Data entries
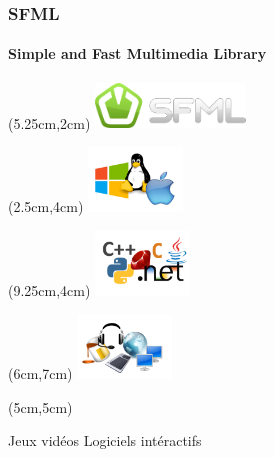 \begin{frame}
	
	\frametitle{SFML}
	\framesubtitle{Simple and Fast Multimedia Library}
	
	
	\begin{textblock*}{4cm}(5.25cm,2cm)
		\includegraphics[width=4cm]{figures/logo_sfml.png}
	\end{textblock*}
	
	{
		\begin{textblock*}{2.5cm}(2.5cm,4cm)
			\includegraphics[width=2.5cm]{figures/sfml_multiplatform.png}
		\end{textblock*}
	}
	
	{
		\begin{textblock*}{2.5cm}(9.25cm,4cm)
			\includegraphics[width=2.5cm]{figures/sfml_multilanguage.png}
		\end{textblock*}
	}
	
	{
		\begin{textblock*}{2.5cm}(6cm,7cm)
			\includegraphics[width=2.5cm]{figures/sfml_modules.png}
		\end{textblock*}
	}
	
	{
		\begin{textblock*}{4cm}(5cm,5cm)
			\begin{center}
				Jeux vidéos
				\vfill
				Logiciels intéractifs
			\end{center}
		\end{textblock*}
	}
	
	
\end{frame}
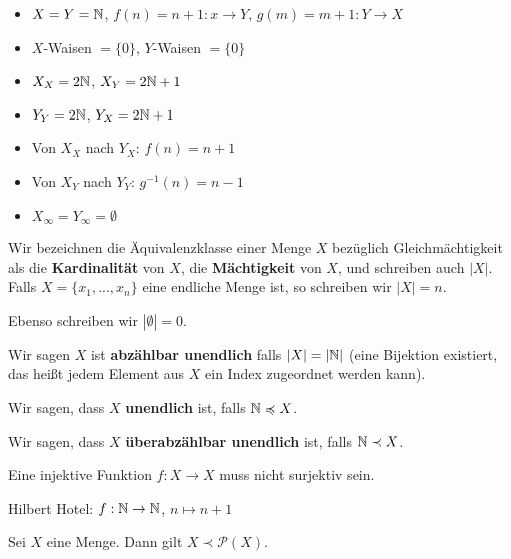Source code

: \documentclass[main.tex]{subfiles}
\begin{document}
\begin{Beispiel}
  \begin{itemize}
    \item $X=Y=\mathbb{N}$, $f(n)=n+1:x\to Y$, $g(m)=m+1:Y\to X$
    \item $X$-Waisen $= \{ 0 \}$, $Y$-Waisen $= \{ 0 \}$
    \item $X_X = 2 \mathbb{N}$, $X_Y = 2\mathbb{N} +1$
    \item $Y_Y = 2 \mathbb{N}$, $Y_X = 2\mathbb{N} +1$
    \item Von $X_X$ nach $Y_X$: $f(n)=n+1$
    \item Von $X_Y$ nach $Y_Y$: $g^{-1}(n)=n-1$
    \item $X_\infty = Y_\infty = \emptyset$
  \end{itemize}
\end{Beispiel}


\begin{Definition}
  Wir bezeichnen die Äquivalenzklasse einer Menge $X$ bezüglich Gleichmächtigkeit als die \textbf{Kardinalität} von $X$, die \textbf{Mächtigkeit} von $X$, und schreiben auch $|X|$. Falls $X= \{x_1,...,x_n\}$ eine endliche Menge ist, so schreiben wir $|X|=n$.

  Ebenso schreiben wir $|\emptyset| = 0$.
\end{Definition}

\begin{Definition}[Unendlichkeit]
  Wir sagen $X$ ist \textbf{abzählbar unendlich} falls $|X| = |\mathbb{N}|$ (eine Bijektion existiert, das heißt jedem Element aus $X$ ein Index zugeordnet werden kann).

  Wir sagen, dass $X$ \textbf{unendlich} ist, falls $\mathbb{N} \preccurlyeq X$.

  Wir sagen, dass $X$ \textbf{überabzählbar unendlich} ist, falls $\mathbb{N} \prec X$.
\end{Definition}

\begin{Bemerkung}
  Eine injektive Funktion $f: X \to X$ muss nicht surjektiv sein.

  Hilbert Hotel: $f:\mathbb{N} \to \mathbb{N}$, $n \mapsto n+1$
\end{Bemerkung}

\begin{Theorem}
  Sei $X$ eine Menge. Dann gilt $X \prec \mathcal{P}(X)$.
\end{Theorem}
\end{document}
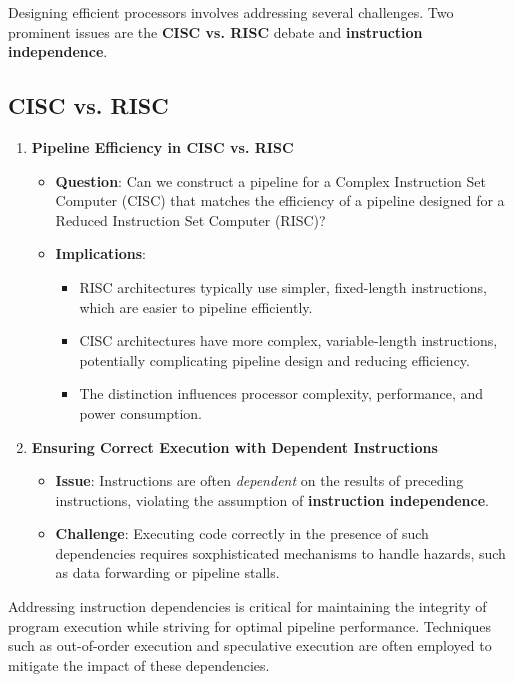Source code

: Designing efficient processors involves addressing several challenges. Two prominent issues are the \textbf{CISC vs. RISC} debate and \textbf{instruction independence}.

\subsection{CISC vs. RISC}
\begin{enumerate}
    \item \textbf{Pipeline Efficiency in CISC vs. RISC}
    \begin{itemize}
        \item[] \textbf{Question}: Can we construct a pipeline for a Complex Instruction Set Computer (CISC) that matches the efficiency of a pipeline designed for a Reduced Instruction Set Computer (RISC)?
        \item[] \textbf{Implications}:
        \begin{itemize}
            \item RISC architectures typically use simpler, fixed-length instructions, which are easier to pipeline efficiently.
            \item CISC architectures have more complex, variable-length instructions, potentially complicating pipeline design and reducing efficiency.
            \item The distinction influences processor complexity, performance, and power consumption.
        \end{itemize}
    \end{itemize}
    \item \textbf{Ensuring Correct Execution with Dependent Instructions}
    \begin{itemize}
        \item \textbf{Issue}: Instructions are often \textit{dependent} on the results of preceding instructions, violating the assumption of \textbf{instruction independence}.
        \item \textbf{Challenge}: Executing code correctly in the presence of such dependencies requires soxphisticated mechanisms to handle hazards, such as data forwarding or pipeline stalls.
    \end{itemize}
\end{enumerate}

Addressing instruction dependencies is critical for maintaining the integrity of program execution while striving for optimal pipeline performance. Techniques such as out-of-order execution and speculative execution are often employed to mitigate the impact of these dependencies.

DIRECTIONS FOR THIS TASK → Filter the entries above down to the lines containing the word "often".

TASK RESPONSE →
        \item \textbf{Issue}: Instructions are often \textit{dependent} on the results of preceding instructions, violating the assumption of \textbf{instruction independence}.
Addressing instruction dependencies is critical for maintaining the integrity of program execution while striving for optimal pipeline performance. Techniques such as out-of-order execution and speculative execution are often employed to mitigate the impact of these dependencies.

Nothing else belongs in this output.